Settlements of this nature are usually sealed by nondisclosure agreements. The OOC has not found an admission of liability in any of the settlement documents, executive director Susan Tsui Grundmann said in a letter to Harper last week.
[Congress Mandated Harassment Training; Now They Have to Pay for It]
A spokeswoman for the Administration Committee issued a statement Wednesday morning saying the chairman was working on sweeping legislation in which members “will be held accountable for conduct they engaged in.” The statement also promised “transparency in reporting settlements and awards moving forward.”
“Chairman Harper intends to release legislation this week reforming the Congressional Accountability Act,” the spokeswoman said. “This legislation will focus on all aspects of the CAA, including the reporting and settlement process, as well as holding Members personally accountable when settling claims of sexual harassment.”
There could still be a number of obstacles to the new bill’s effectiveness.
Despite the potentially hairy nuances, Harper believes the House could move on his impending bill as early as January.
Democratic Rep. Jackie Speier, who has led the crusade to stem sexual misconduct on the Hill over the last month, was “thrilled” with the idea, she told Reuters Tuesday.
Speier introduced her own legislation in November that dramatically reduces the timeline for employees who have undertaken the sexual misconduct claims process.
Under current procedures, congressional employees who want to file a complaint have to wait nearly three months before they can officially do so.
[How Congress Deals With Sexual Harassment in the Workplace]
The OOC gives congressional employees up to 180 days after an alleged incident of harassment to request mandatory legal counseling.
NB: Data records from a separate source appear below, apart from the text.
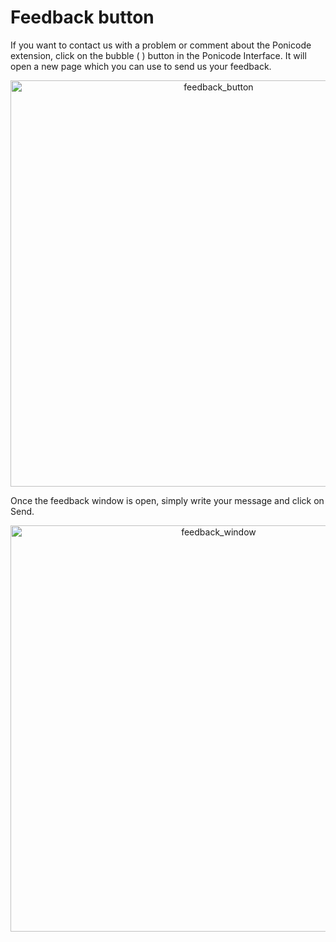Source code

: # Feedback button
If you want to contact us with a problem or comment about the Ponicode extension, click on the bubble ( <i class="far fa-comment-dots" style="color:blue"></i> ) button in the Ponicode Interface. It will open a new page which you can use to send us your feedback.

<p align="center">
    <img src="ut_extension/deep_dive/images/feedback_1.png" alt="feedback_button" width="650"/>
</p>

Once the feedback window is open, simply write your message and click on Send.

<p align="center">
    <img src="ut_extension/deep_dive/images/feedback_2.png" alt="feedback_window" width="650"/>
</p>
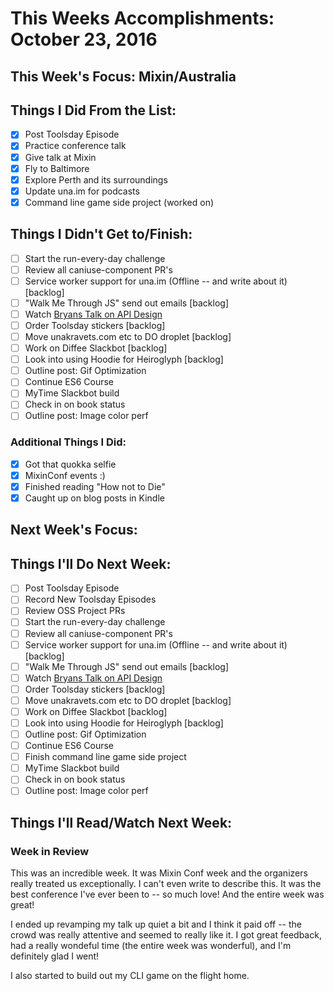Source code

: # This Weeks Accomplishments: October 23, 2016

## This Week's Focus: Mixin/Australia

## Things I Did From the List:

- [x] Post Toolsday Episode
- [x] Practice conference talk
- [x] Give talk at Mixin
- [x] Fly to Baltimore
- [x] Explore Perth and its surroundings
- [x] Update una.im for podcasts
- [x] Command line game side project (worked on)

## Things I Didn't Get to/Finish:

- [ ] Start the run-every-day challenge
- [ ] Review all caniuse-component PR's
- [ ] Service worker support for una.im (Offline -- and write about it) [backlog]
- [ ] "Walk Me Through JS" send out emails [backlog]
- [ ] Watch [Bryans Talk on API Design](http://2016.cascadiafest.org/speakers/bryan-hughes/)
- [ ] Order Toolsday stickers [backlog]
- [ ] Move unakravets.com etc to DO droplet [backlog]
- [ ] Work on Diffee Slackbot [backlog]
- [ ] Look into using Hoodie for Heiroglyph [backlog]
- [ ] Outline post: Gif Optimization
- [ ] Continue ES6 Course
- [ ] MyTime Slackbot build
- [ ] Check in on book status
- [ ] Outline post: Image color perf

### Additional Things I Did:

- [x] Got that quokka selfie
- [x] MixinConf events :)
- [x] Finished reading "How not to Die"
- [x] Caught up on blog posts in Kindle

## Next Week's Focus:

## Things I'll Do Next Week:

- [ ] Post Toolsday Episode
- [ ] Record New Toolsday Episodes
- [ ] Review OSS Project PRs
- [ ] Start the run-every-day challenge
- [ ] Review all caniuse-component PR's
- [ ] Service worker support for una.im (Offline -- and write about it) [backlog]
- [ ] "Walk Me Through JS" send out emails [backlog]
- [ ] Watch [Bryans Talk on API Design](http://2016.cascadiafest.org/speakers/bryan-hughes/)
- [ ] Order Toolsday stickers [backlog]
- [ ] Move unakravets.com etc to DO droplet [backlog]
- [ ] Work on Diffee Slackbot [backlog]
- [ ] Look into using Hoodie for Heiroglyph [backlog]
- [ ] Outline post: Gif Optimization
- [ ] Continue ES6 Course
- [ ] Finish command line game side project
- [ ] MyTime Slackbot build
- [ ] Check in on book status
- [ ] Outline post: Image color perf

## Things I'll Read/Watch Next Week:

### Week in Review

This was an incredible week. It was Mixin Conf week and the organizers really treated us exceptionally. I can't even write to describe this. It was the best conference I've ever been to -- so much love! And the entire week was great!

I ended up revamping my talk up quiet a bit and I think it paid off -- the crowd was really attentive and seemed to really like it. I got great feedback, had a really wondeful time (the entire week was wonderful), and I'm definitely glad I went!

I also started to build out my CLI game on the flight home.
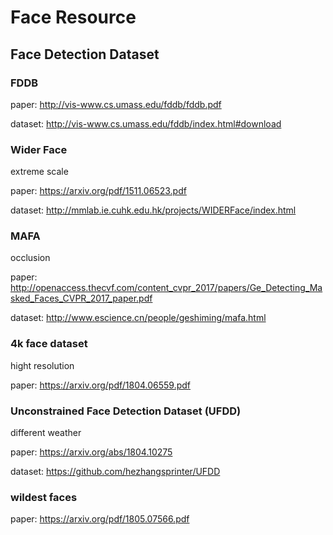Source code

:  
# Face Resource

## Face Detection Dataset

### FDDB

paper: http://vis-www.cs.umass.edu/fddb/fddb.pdf

dataset: http://vis-www.cs.umass.edu/fddb/index.html#download


### Wider Face

extreme scale

paper: https://arxiv.org/pdf/1511.06523.pdf

dataset: http://mmlab.ie.cuhk.edu.hk/projects/WIDERFace/index.html

### MAFA

occlusion

paper: http://openaccess.thecvf.com/content_cvpr_2017/papers/Ge_Detecting_Masked_Faces_CVPR_2017_paper.pdf

dataset: http://www.escience.cn/people/geshiming/mafa.html

### 4k face dataset

hight resolution

paper: https://arxiv.org/pdf/1804.06559.pdf

### Unconstrained Face Detection Dataset (UFDD)

different weather

paper: https://arxiv.org/abs/1804.10275
	
dataset: https://github.com/hezhangsprinter/UFDD

### wildest faces

paper: https://arxiv.org/pdf/1805.07566.pdf
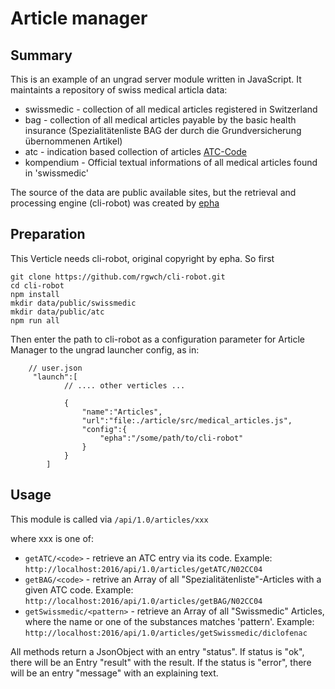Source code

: # Article manager

## Summary

This is an example of an ungrad server module written in JavaScript. It maintaints a repository of swiss medical articla data:

* swissmedic - collection of all medical articles registered in Switzerland
* bag - collection of all medical articles payable by the basic health insurance (Spezialitätenliste BAG der durch die Grundversicherung übernommenen Artikel)
* atc - indication based collection of articles [ATC-Code](https://de.wikipedia.org/wiki/Anatomisch-Therapeutisch-Chemisches_Klassifikationssystem)
* kompendium - Official textual informations of all medical articles found in 'swissmedic' 

The source of the data are public available sites, but the retrieval and processing engine (cli-robot) was created by [epha](https://www.epha.ch/#/view=intro/state=default/)

## Preparation

This Verticle needs cli-robot, original copyright by epha. So first

    git clone https://github.com/rgwch/cli-robot.git
    cd cli-robot
    npm install
    mkdir data/public/swissmedic
    mkdir data/public/atc
    npm run all
    
Then enter the path to cli-robot as a configuration parameter for Article Manager 
to the ungrad launcher config, as in:
        
        // user.json
         "launch":[
                // .... other verticles ...
                 
                {
                    "name":"Articles",
                    "url":"file:./article/src/medical_articles.js",
                    "config":{
                        "epha":"/some/path/to/cli-robot"
                    }
                }
            ]

## Usage

This module is called via `/api/1.0/articles/xxx`

where xxx is one of:

* `getATC/<code>` - retrieve an ATC entry via its code. Example: `http://localhost:2016/api/1.0/articles/getATC/N02CC04`
* `getBAG/<code>` - retrive an Array of all "Spezialitätenliste"-Articles with a given ATC code. Example: `http://localhost:2016/api/1.0/articles/getBAG/N02CC04`
* `getSwissmedic/<pattern>` - retrieve an Array of all "Swissmedic" Articles, where the name or one of the substances matches 'pattern'. Example: `http://localhost:2016/api/1.0/articles/getSwissmedic/diclofenac` 

All methods return a JsonObject with an entry "status". If status is "ok", there will be an Entry "result" with the result. If the status is "error", there will be an 
entry "message" with an explaining text.

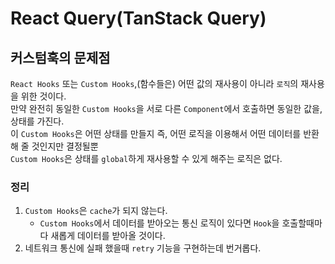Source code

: # React Query(TanStack Query)  
  
## 커스텀훅의 문제점
`React Hooks` 또는 `Custom Hooks`,(함수들은) 어떤 값의 재사용이 아니라 `로직`의 재사용을 위한 것이다.  
만약 완전히 동일한 `Custom Hooks`을 서로 다른 `Component`에서 호출하면 동일한 값을, 상태를 가진다.  
이 `Custom Hooks`은 어떤 상태를 만들지 즉, 어떤 로직을 이용해서 어떤 데이터를 반환해 줄 것인지만 결정될뿐  
`Custom Hooks`은 상태를 `global`하게 재사용할 수 있게 해주는 로직은 없다.  
  

### 정리
1. `Custom Hooks`은 `cache`가 되지 않는다.
   * `Custom Hooks`에서 데이터를 받아오는 통신 로직이 있다면 `Hook`을 호출할때마다 새롭게 데이터를 받아올 것이다.
2. 네트워크 통신에 실패 했을때 `retry` 기능을 구현하는데 번거롭다.
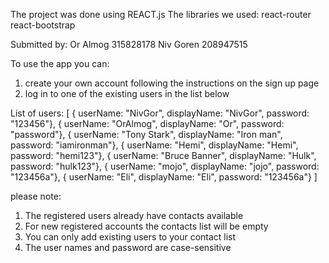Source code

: The project was done using REACT.js
The libraries we used:
react-router
react-bootstrap 

Submitted by:
Or Almog 315828178
Niv Goren 208947515

To use the app you can:
1. create your own account following the instructions on the sign up page
2. log in to one of the existing users in the list below

List of users:
[
    { userName: "NivGor", displayName: "NivGor", password: "123456"},
    { userName: "OrAlmog", displayName: "Or", password: "password"},
    { userName: "Tony Stark", displayName: "Iron man", password: "iamironman"},
    { userName: "Hemi", displayName: "Hemi", password: "hemi123"},
    { userName: "Bruce Banner", displayName: "Hulk", password: "hulk123"},
    { userName: "mojo", displayName: "jojo", password: "123456a"},
    { userName: "Eli", displayName: "Eli", password: "123456a"}
  ]

  please note:
   1. The registered users already have contacts available
   2. For new registered accounts the contacts list will be empty
   3. You can only add existing users to your contact list
   4. The user names and password are case-sensitive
If they opt to do so, that legal counseling lasts for 30 days. If the victim wants to move forward from there, he or she must next participate in 30 days of mediation, where the employee and the office can confidentially reach a voluntary settlement.
After that two-month process, the employee can request an administrative proceeding before a hearing officer or file a case in federal district court — but only after a 30-day “cooling-off” period after mediation.
To expedite the process for actually lodging an official complaint, Speier’s legislation would make the legal counseling and mediation steps optional. That would dramatically reduce the amount of time it takes for employees to file their complaint.
The Senate has released bipartisan legislation of its own to update sexual misconduct training and reporting at the Capitol.
“We must create a culture within our Capitol Hill community that instills in every employee and employer, new and old, that there is no place for sexual harassment in the halls of Congress,” Harper said in a statement Tuesday along with the most recent OOC data release.
“As I have stated from the beginning of this review,” he said, “one case of sexual harassment is one case too many.”